Greenpeace a raison

Les causes de la pollution de nos eaux, incluant les cyanobactéries, sont connues depuis au moins 30 ans en Amérique du Nord.

EAU - Commerce de l'eau

Le porte-parole de Greenpeace a tout à fait raison. Les causes de la pollution de nos eaux, incluant les cyanobactéries, sont connues depuis au moins 30 ans en Amérique du Nord. Le Québec a aussi formé deux commissions sur l'eau, dans les années 1970 et 1990. En 1980, nous avons aussi publié un document simple et éclairant sur «L'eau et l'aménagement du territoire». Ce document a été un bon vendeur pendant plusieurs années chez l'Éditeur du Gouvernement.
Tout le blabla qu'on nous garroche aujourd'hui et qu'on veut poursuivre dans un «rendez-vous stratégique» n'est qu'un faux-fuyant. De grâce, politiciens, prenez le temps de lire les documents pré-cités et mettez vos culottes.
Les eaux sont du domaine public. Il appartient donc au gouvernement d'établir les règles à respecter par les citoyens. Ceux-ci doivent comprendre qu'ils sont les premières victimes de la pollution des eaux. On ne peut tolérer le «dumping» de pneus, de réfigérateurs, de carcasses d'autos, etc. dans un ravin qui contenait, au départ, une belle eau claire.
À l'État d'agir
Il appartient à l'État d'établir clairement, dans sa loi, quels sont les sites propices à recevoir une habitation. Il faut d'abord s'assurer qu'une fosse septique peut y être installée, à au moins 30 mètres du bord de l'eau. Si les crans de roche ne permettent pas une telle installation, pas d'habitation. Si un puits doit être foré, il faut qu'il le soit en amont de la fosse septique, aussi à au moins 30 mètres. L'État peut aider les propriétaires en leur fournissant un plan de fosse adéquate, au meilleur coût possible, et une copie aux municipalités, qui ont la responsabilité de vérifier chaque fosse bâtie où à bâtir.

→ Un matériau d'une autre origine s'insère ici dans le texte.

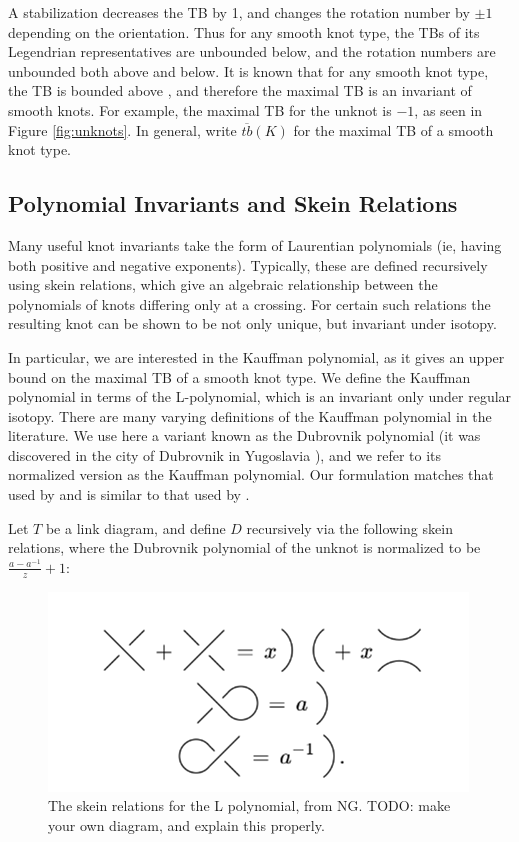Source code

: A stabilization decreases the TB by 1, and changes the rotation number by $\pm 1$ depending on the orientation. Thus for any smooth knot type, the TBs of its Legendrian representatives are unbounded below, and the rotation numbers are unbounded both above and below.
It is known that for any smooth knot type, the TB is bounded above \cite{bennequin}, and therefore the maximal TB is an invariant of smooth knots. For example, the maximal TB for the unknot is $-1$, as seen in Figure \ref{fig:unknots}. In general, write $\overline{tb}(K)$ for the maximal TB of a smooth knot type.

\subsection{Polynomial Invariants and Skein Relations}

Many useful knot invariants take the form of Laurentian polynomials (ie, having both positive and negative exponents). Typically, these are defined recursively using skein relations, which give an algebraic relationship between the polynomials of knots differing only at a crossing. For certain such relations the resulting knot can be shown to be not only unique, but invariant under isotopy.

In particular, we are interested in the Kauffman polynomial, as it gives an upper bound on the maximal TB of a smooth knot type. We define the Kauffman polynomial in terms of the L-polynomial, which is an invariant only under regular isotopy.
There are many varying definitions of the Kauffman polynomial in the literature. We use here a variant known as the Dubrovnik polynomial (it was discovered in the city of Dubrovnik in Yugoslavia \cite{kauffman}), and we refer to its normalized version as the Kauffman polynomial. Our formulation matches that used by \cite{ferrand} and is similar to that used by \cite{lu-zhong}.

Let $T$ be a link diagram, and define $D$ recursively via the following skein relations, where the Dubrovnik polynomial of the unknot is normalized to be $\frac{a - a^{-1}}{z} + 1$:

\begin{figure}[ht]
    \centering
    \includegraphics[width=0.5\linewidth]{images/ng-skein.png}
    \caption{The skein relations for the L polynomial, from NG. TODO: make your own diagram, and explain this properly.}%
    \label{fig:skein}
\end{figure}

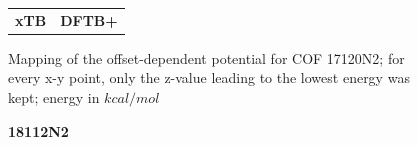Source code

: \begin{figure}[H]
{\begin{tabular}{cc}
\textbf{\Large{xTB}}\par\medskip & \textbf{\Large{DFTB+}}\par\medskip\\
\end{tabular}}
\caption{Mapping of the offset-dependent potential for COF 17120N2; for every x-y point, only the z-value leading to the lowest energy was kept; energy in $kcal/mol$}
\label{fig:17maps}
\end{figure}



\begin{figure}[H]
\vspace{2cm}
\begin{centering}
\textbf{\LARGE{18112N2}}\par\medskip
\end{centering}
\end{figure}
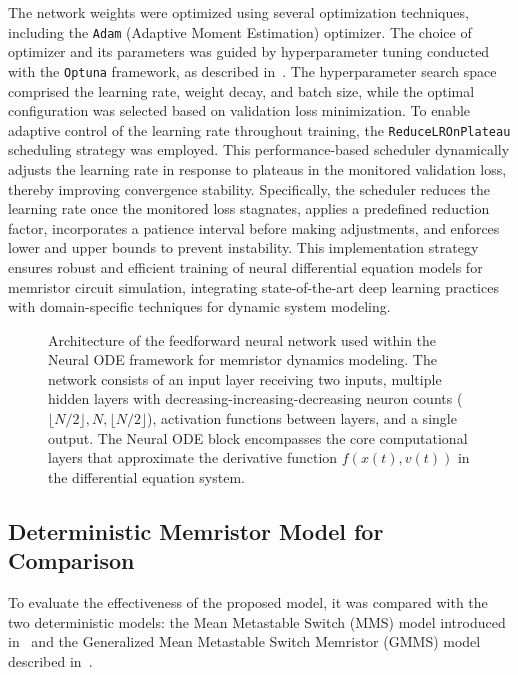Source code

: \documentclass[11pt, oneside]{article}
\newcommand{\ua}{v}
\newcommand{\xw}{x}
\begin{document}
The network weights were optimized using several optimization techniques, including the \texttt{Adam} (Adaptive Moment Estimation) optimizer. The choice of optimizer and its parameters was guided by hyperparameter tuning conducted with the \texttt{Optuna} framework, as described in~\cite{Akiba2019}. The hyperparameter search space comprised the learning rate, weight decay, and batch size, while the optimal configuration was selected based on validation loss minimization. To enable adaptive control of the learning rate throughout training, the \texttt{ReduceLROnPlateau} scheduling strategy was employed. This performance-based scheduler dynamically adjusts the learning rate in response to plateaus in the monitored validation loss, thereby improving convergence stability. Specifically, the scheduler reduces the learning rate once the monitored loss stagnates, applies a predefined reduction factor, incorporates a patience interval before making adjustments, and enforces lower and upper bounds to prevent instability. This implementation strategy ensures robust and efficient training of neural differential equation models for memristor circuit simulation, integrating state-of-the-art deep learning practices with domain-specific techniques for dynamic system modeling.

\begin{figure}[ht!]
    \centering
    \resizebox{\linewidth}{!}{%
        
    }
    \caption{Architecture of the feedforward neural network used within the Neural ODE framework for memristor dynamics modeling. The network consists of an input layer receiving two inputs, multiple hidden layers with decreasing-increasing-decreasing neuron counts (\(\lfloor N/2 \rfloor, N, \lfloor N/2 \rfloor\)), activation functions between layers, and a single output. The Neural ODE block encompasses the core computational layers that approximate the derivative function \(f(\xw(t), \ua(t))\) in the differential equation system.}

    \label{fig:nn-arch}
\end{figure}


\subsection{Deterministic Memristor Model for Comparison}

To evaluate the effectiveness of the proposed model, it was compared with the two deterministic models: the Mean Metastable Switch (MMS) model introduced in~\cite{Minati2020} and the  Generalized Mean Metastable Switch Memristor (GMMS) model described in~\cite{Molter2016, Ostrovskii2021}.
\end{document}
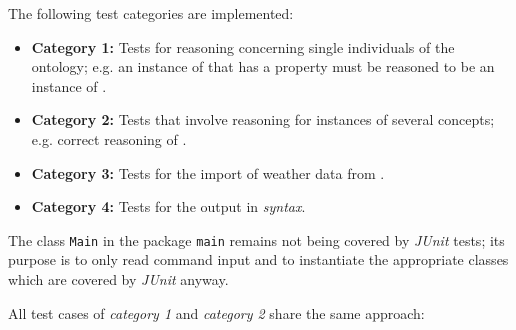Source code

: The following test categories are implemented:
\begin{itemize}
  \item \textbf{Category 1:} Tests for  reasoning concerning single individuals of the ontology; e.g. an instance of  that has a  property must be reasoned to be an instance of .
  \item \textbf{Category 2:} Tests that involve reasoning for instances of several concepts; e.g. correct reasoning of .
  \item \textbf{Category 3:} Tests for the import of weather data from \yrno.
  \item \textbf{Category 4:} Tests for the output in \emph{ syntax}.
\end{itemize}

The class \texttt{Main} in the package \texttt{main} remains not being covered by \emph{JUnit} tests; its purpose is to only read command input and to instantiate the appropriate classes which are covered by \emph{JUnit} anyway.

All test cases of \emph{category 1} and \emph{category 2} share the same approach:


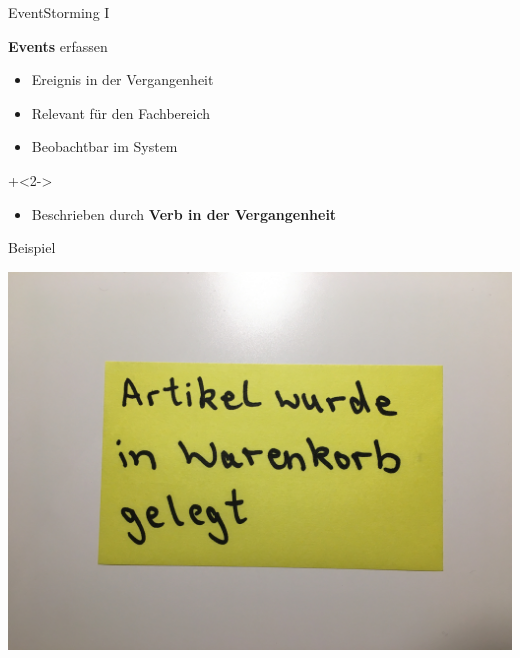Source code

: 
\begin{frame}[fragile]{EventStorming I}

\textbf{Events} erfassen

\begin{itemize}
\item Ereignis in der Vergangenheit
\item Relevant für den Fachbereich
\item Beobachtbar im System
\end{itemize}

\onslide+<2->
\begin{itemize}
\item Beschrieben durch \textbf{Verb in der Vergangenheit}
\end{itemize}

\end{frame}

\begin{frame}[fragile]{Beispiel}

\begin{center}
\includegraphics[width=.5\textwidth]{pics/eventstorming1.jpg}
\end{center}

\end{frame}


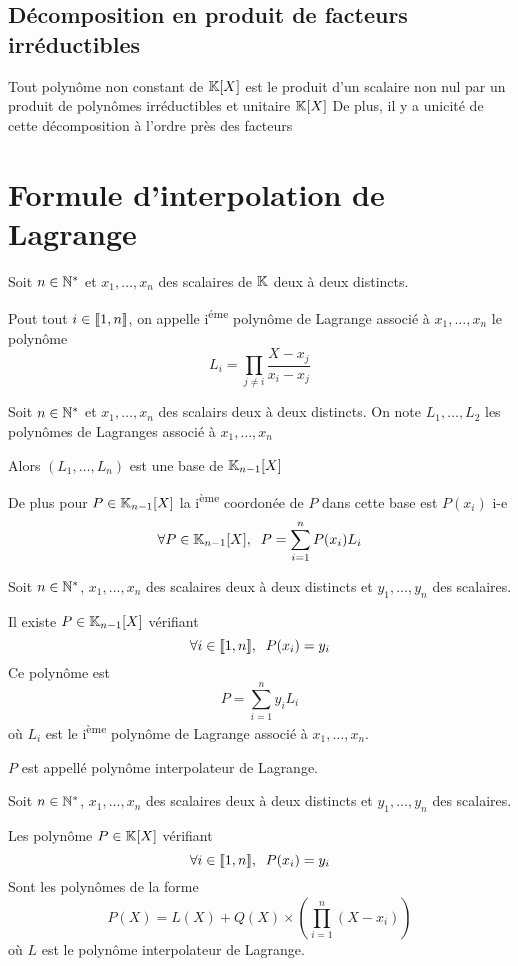 \subsection{Décomposition en produit de facteurs irréductibles}

\begin{thm}
Tout polynôme non constant de $\mathbb{K}[X]$ est le produit d'un scalaire
non nul par un produit de polynômes irréductibles et unitaire $\mathbb{K}[X]$
De plus, il y a unicité de cette décomposition à l'ordre près des
facteurs
\end{thm}

\section{Formule d'interpolation de Lagrange}

\begin{dfn}
Soit $n \in \mathbb{N}^*$ et $x_1, \ldots, x_n$ des scalaires de $\mathbb{K}$ deux à deux
distincts.

Pout tout $i \in \llbracket 1, n \rrbracket$, on appelle i\textsuperscript{éme}
polynôme de Lagrange associé à $x_1, \ldots, x_n$ le polynôme
\[
    L_i = \prod_{j \neq i} \frac{X - x_j}{x_i - x_j}
\]
\end{dfn}

\begin{prp}
Soit $n \in \mathbb{N}^*$ et $x_1, \ldots, x_n$ des scalairs deux à deux
distincts.
On note $L_1, \ldots, L_2$ les polynômes de Lagranges associé à
$x_1, \ldots, x_n$ 

Alors $(L_1, \ldots, L_n)$ est une base de $\mathbb{K}_{n - 1}[X]$

De plus pour $P \in \mathbb{K}_{n - 1}[X]$ la i\textsuperscript{ème} coordonée
de $P$ dans cette base est $P(x_i)$ i-e
\[
    \forall P \in \mathbb{K}_{n - 1}[X], \;\; P = \sum^n_{i = 1} P(x_i) L_i
\]
\end{prp}

\begin{prp}
Soit $n \in \mathbb{N}^*$, $x_1, \ldots, x_n$ des scalaires deux à deux distincts
et $y_1, \ldots, y_n$ des scalaires.

Il existe $P \in \mathbb{K}_{n - 1}[X]$ vérifiant 
\[
    \forall i \in \llbracket 1, n \rrbracket, \;\; P(x_i) = y_i
\]
Ce polynôme est
\[
    P = \sum^n_{i = 1} y_i L_i
\]
où $L_i$ est le i\textsuperscript{ème} polynôme de Lagrange associé à
$x_1, \ldots, x_n$.

$P$ est appellé polynôme interpolateur de Lagrange.
\end{prp}

\begin{prp}
Soit $n \in \mathbb{N}^*$, $x_1, \ldots, x_n$ des scalaires deux à deux distincts
et $y_1, \ldots, y_n$ des scalaires.

Les polynôme $P \in \mathbb{K}[X]$ vérifiant
\[
    \forall i \in \llbracket 1, n \rrbracket, \;\; P(x_i) = y_i
\]
Sont les polynômes de la forme
\[
    P(X) = L(X) + Q(X) \times \left( \prod^n_{i = 1} (X - x_i)
    \right)
\]
où $L$ est le polynôme interpolateur de Lagrange.
\end{prp}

L'État devrait aussi bannir le phosphore des savons de lavage de linge ou de vaisselle. Enfin, l'État devrait exiger qu'on protège la rive des lacs et cours d'eau en y maintenant des arbustes et des arbres d'espèces à fort enracinement, capables de bien contrer l'érosion des berges, au moins dans les premiers dix mètres de la rive. Et, de grâce, exigeons que les propriétaires cessent de cultiver des pelouses verdoyantes, fertilisées au phosphore et à l'azote, que les cyanobactéries adorent. Mais il n'appartient ni à l'État ni aux municipalités d'emprunter pour financer la rénovation de fosses déficientes. Ils ne le font pas dans les milieux ruraux.

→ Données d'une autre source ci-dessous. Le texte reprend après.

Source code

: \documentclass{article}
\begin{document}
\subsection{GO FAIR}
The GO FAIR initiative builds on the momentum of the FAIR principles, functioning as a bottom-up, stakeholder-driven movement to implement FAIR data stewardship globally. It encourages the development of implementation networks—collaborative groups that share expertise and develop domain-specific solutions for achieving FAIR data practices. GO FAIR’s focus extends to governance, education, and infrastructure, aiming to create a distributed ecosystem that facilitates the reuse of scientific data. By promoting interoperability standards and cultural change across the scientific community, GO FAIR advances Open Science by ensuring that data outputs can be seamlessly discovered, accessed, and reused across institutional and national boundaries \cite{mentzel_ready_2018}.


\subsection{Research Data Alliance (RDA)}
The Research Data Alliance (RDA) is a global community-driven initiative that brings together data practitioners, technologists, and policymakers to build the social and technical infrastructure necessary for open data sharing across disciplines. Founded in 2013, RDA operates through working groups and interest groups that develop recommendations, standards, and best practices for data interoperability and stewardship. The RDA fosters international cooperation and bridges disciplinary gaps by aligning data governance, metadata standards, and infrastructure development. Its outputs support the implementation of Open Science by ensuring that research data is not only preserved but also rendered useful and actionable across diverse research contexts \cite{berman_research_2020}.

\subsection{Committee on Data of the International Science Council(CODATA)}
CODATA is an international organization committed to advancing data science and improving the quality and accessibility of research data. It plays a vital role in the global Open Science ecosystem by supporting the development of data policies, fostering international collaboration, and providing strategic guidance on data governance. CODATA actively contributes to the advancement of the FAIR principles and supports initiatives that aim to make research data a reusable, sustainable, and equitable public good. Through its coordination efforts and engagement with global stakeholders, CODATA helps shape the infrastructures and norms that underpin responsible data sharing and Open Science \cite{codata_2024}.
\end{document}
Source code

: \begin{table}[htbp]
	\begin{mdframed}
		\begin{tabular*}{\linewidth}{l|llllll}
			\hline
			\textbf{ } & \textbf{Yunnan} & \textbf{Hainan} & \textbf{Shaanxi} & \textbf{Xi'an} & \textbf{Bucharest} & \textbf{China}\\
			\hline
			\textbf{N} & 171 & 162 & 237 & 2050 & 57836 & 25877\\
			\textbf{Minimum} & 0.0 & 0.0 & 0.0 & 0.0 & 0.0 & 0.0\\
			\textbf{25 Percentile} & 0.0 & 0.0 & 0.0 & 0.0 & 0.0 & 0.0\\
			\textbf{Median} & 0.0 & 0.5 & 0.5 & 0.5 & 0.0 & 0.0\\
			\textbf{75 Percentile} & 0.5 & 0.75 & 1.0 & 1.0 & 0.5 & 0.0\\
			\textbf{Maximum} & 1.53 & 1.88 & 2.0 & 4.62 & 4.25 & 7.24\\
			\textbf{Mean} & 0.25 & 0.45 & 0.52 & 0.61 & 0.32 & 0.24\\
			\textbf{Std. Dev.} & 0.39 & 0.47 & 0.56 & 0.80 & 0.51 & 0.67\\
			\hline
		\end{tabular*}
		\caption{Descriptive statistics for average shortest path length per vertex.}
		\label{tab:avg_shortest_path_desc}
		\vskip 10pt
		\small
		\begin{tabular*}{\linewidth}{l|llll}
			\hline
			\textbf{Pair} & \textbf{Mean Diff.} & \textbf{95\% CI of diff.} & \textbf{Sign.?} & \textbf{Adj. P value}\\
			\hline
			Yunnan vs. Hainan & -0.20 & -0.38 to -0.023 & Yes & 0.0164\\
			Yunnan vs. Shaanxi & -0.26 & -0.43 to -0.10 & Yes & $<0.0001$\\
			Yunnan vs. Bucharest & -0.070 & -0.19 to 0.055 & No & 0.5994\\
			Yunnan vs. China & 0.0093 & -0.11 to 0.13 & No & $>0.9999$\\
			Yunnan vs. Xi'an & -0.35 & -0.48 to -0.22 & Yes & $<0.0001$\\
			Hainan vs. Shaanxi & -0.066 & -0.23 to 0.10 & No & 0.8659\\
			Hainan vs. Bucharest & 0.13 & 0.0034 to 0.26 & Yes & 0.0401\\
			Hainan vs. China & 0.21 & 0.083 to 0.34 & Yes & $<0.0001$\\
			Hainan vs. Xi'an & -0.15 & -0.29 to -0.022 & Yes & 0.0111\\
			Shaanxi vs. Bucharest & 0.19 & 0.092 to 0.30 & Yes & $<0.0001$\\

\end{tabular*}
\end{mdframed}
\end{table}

Modifiler l'élevage du porc
Malheureusement, malgré tous les efforts des propriétaires d'habitations riveraines, bien des lacs et cours d'eau ne peuvent être sauvés sans l'aide des agriculteurs. Les zones rurales sont les plus susceptibles de polluer à la fois les eaux de surface et les eaux souterraines dont les propriétaires ont absolument besoin pour la survie de leurs famille et de leurs animaux. On a beau ergoter, mais l'agriculture peut être dévastatrice pour l'eau si on ne prend pas certaines précautions.
L'État n'aurait jamais dû permettre d'élever les porcs sur lisier. De soutenir qu'on peut doser l'application des lisiers, des liquides, pour que les plants de maïs puissent instantanément absorber les ions (phosphore, azote et autres) et laisser seulement l'eau claire pénétrer en profondeur dans le sol, s'évacuer par les centaines de kilomètres de drains puis dans les ruisseaux et rivières redressés aussi sur des centaines des kilomètres pour enfin aboutir à la fin dans les lacs, est une farce cynique.

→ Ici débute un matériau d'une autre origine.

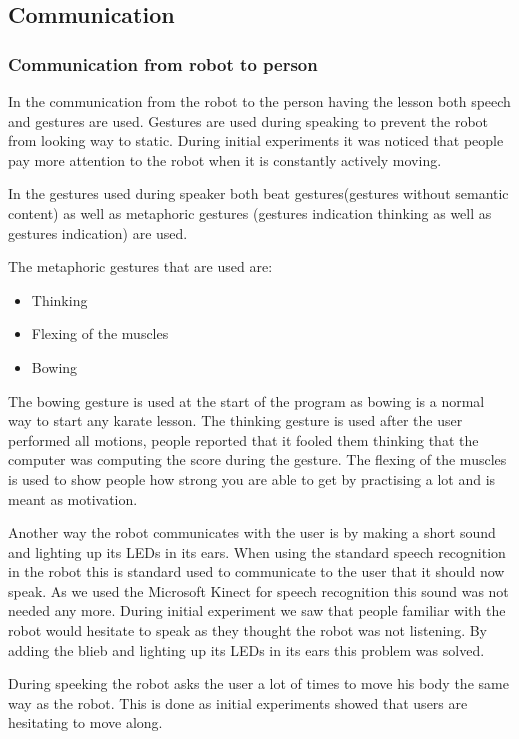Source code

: \documentclass[10pt,a4paper,oneside]{scrartcl}
\begin{document}
\subsection{Communication}

\subsubsection{Communication from robot to person}
In the communication from the robot to the person having the lesson both speech and gestures are used. 
Gestures are used during speaking to prevent the robot from looking way to static. 
During initial experiments it was noticed that people pay more attention to the robot when it is constantly actively moving. 

In the gestures used during speaker both beat gestures(gestures without semantic content) as well as metaphoric gestures (gestures indication thinking as well as gestures indication) are used. 

The metaphoric gestures that are used are:
\begin{itemize}
  \item Thinking
  \item Flexing of the muscles
  \item Bowing
\end{itemize}

The bowing gesture is used at the start of the program as bowing is a normal way to start any karate lesson. 
The thinking gesture is used after the user performed all motions, people reported that it fooled them thinking that the computer was computing the score during the gesture. 
The flexing of the muscles is used to show people how strong you are able to get by practising a lot and is meant as motivation. 

Another way the robot communicates with the user is by making a short sound and lighting up its LEDs in its ears. 
When using the standard speech recognition in the robot this is standard used to communicate to the user that it should now speak. 
As we used the Microsoft Kinect for speech recognition this sound was not needed any more. 
During initial experiment we saw that people familiar with the robot would hesitate to speak as they thought the robot was not listening. 
By adding the blieb and lighting up its LEDs in its ears this problem was solved. 

During speeking the robot asks the user a lot of times to move his body the same way as the robot. 
This is done as initial experiments showed that users are hesitating to move along. 
\end{document}
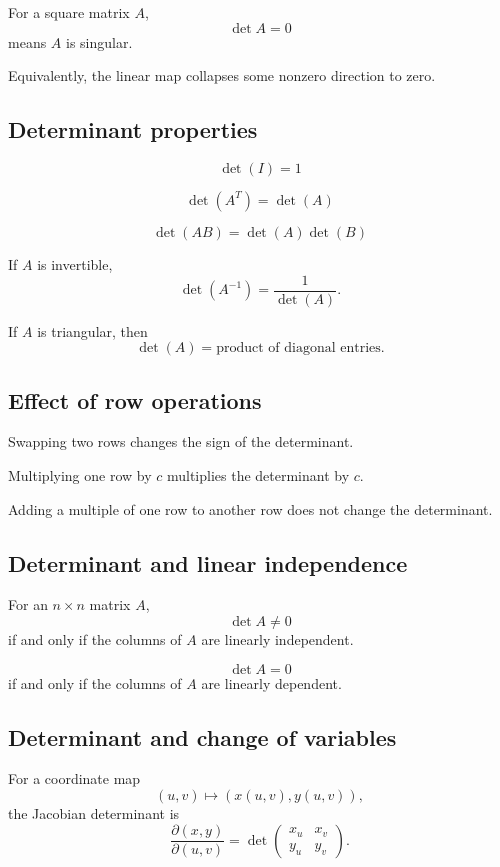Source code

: For a square matrix \(A\),
\[
\boxed{
    \det A=0
}
\]
means \(A\) is singular.

Equivalently, the linear map collapses some nonzero direction to zero.

\subsection*{Determinant properties}

\[
\boxed{
    \det(I)=1
}
\]

\[
\boxed{
    \det(A^T)=\det(A)
}
\]

\[
\boxed{
    \det(AB)=\det(A)\det(B)
}
\]

If \(A\) is invertible,
\[
\boxed{
    \det(A^{-1})=\frac1{\det(A)}.
}
\]

If \(A\) is triangular, then
\[
\boxed{
    \det(A)=\text{product of diagonal entries}.
}
\]

\subsection*{Effect of row operations}

Swapping two rows changes the sign of the determinant.

Multiplying one row by \(c\) multiplies the determinant by \(c\).

Adding a multiple of one row to another row does not change the determinant.

\subsection*{Determinant and linear independence}

For an \(n\times n\) matrix \(A\),
\[
\boxed{
    \det A\ne0
}
\]
if and only if the columns of \(A\) are linearly independent.

\[
\boxed{
    \det A=0
}
\]
if and only if the columns of \(A\) are linearly dependent.

\subsection*{Determinant and change of variables}

For a coordinate map
\[
    (u,v)\mapsto (x(u,v),y(u,v)),
\]
the Jacobian determinant is
\[
\boxed{
    \frac{\partial(x,y)}{\partial(u,v)}
    =
    \det
    \begin{pmatrix}
    x_u & x_v\\
    y_u & y_v
    \end{pmatrix}.
}
\]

Et que dire des eaux souterraines, essentielles aux agriculteurs eux-mêmes? Comment un non-éleveur de porcs sur lisier peut-il accepter de recevoir du lisier d'un voisin comme fertilisant ? Élever le porc sur litière solide, de paille par exemple, serait bien plus approprié. Le fumier épandu se mélange avec le sol lui donnant plus d'humus, donc une meilleure adsorption des ions en surface et une meilleure accessibilité aux racines. L'UPA doit se réveiller et comprendre qu'ils se tirent dans le pied. Sinon c'est à l'État d'imposer d'autres modes de gestion pour sauver nos eaux.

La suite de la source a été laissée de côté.